→ **TASK TO CARRY OUT**: Among the lines below, copy exactly those from the one with "possuírem grau 1." through the one with "Uma matriz booleana ignora", counting both ends.

→ **EXTRACTED RECORDS**:
═══
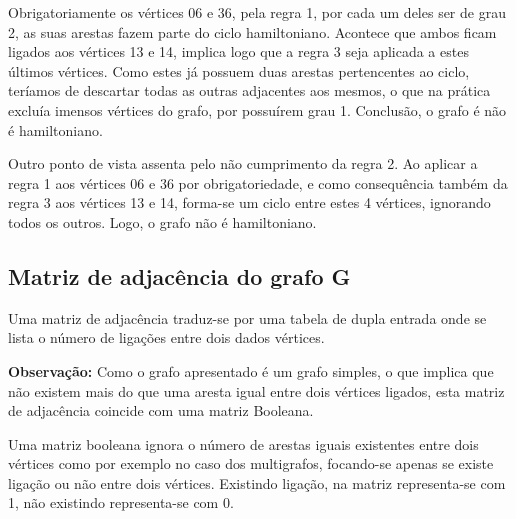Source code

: Obrigatoriamente os vértices 06 e 36, pela regra 1, por cada um deles ser de grau 2, as suas arestas fazem 
parte do ciclo hamiltoniano. Acontece que ambos ficam ligados aos vértices 13 e 14, implica logo que a regra 3 
seja aplicada a estes últimos vértices. Como estes já possuem duas arestas pertencentes ao ciclo, teríamos de 
descartar todas as outras adjacentes aos mesmos, o que na prática excluía imensos vértices do grafo, por 
possuírem grau 1. Conclusão, o grafo é não é hamiltoniano.\par
Outro ponto de vista assenta pelo não cumprimento da regra 2. Ao aplicar a regra 1 aos vértices 06 e 36 
por obrigatoriedade, e como consequência também da regra 3 aos vértices 13 e 14, forma-se um ciclo entre 
estes 4 vértices, ignorando todos os outros. Logo, o grafo não é hamiltoniano.\par
\subsection{ Matriz de adjacência do grafo G }
Uma matriz de adjacência traduz-se por uma tabela de dupla entrada onde se lista o número de ligações 
entre dois dados vértices.\par
\textbf{Observação:} Como o grafo apresentado é um grafo simples, o que implica que não existem mais do que 
uma aresta igual entre dois vértices ligados, esta matriz de adjacência coincide com uma matriz Booleana.\par
Uma matriz booleana ignora o número de arestas iguais existentes entre dois vértices como por exemplo 
no caso dos multigrafos, focando-se apenas se existe ligação ou não entre dois vértices. Existindo ligação, na 
matriz representa-se com 1, não existindo representa-se com 0.\par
═══
→ **TASK RESPONSE**:
possuírem grau 1. Conclusão, o grafo é não é hamiltoniano.\par
Outro ponto de vista assenta pelo não cumprimento da regra 2. Ao aplicar a regra 1 aos vértices 06 e 36 
por obrigatoriedade, e como consequência também da regra 3 aos vértices 13 e 14, forma-se um ciclo entre 
estes 4 vértices, ignorando todos os outros. Logo, o grafo não é hamiltoniano.\par
\subsection{ Matriz de adjacência do grafo G }
Uma matriz de adjacência traduz-se por uma tabela de dupla entrada onde se lista o número de ligações 
entre dois dados vértices.\par
\textbf{Observação:} Como o grafo apresentado é um grafo simples, o que implica que não existem mais do que 
uma aresta igual entre dois vértices ligados, esta matriz de adjacência coincide com uma matriz Booleana.\par
Uma matriz booleana ignora o número de arestas iguais existentes entre dois vértices como por exemplo 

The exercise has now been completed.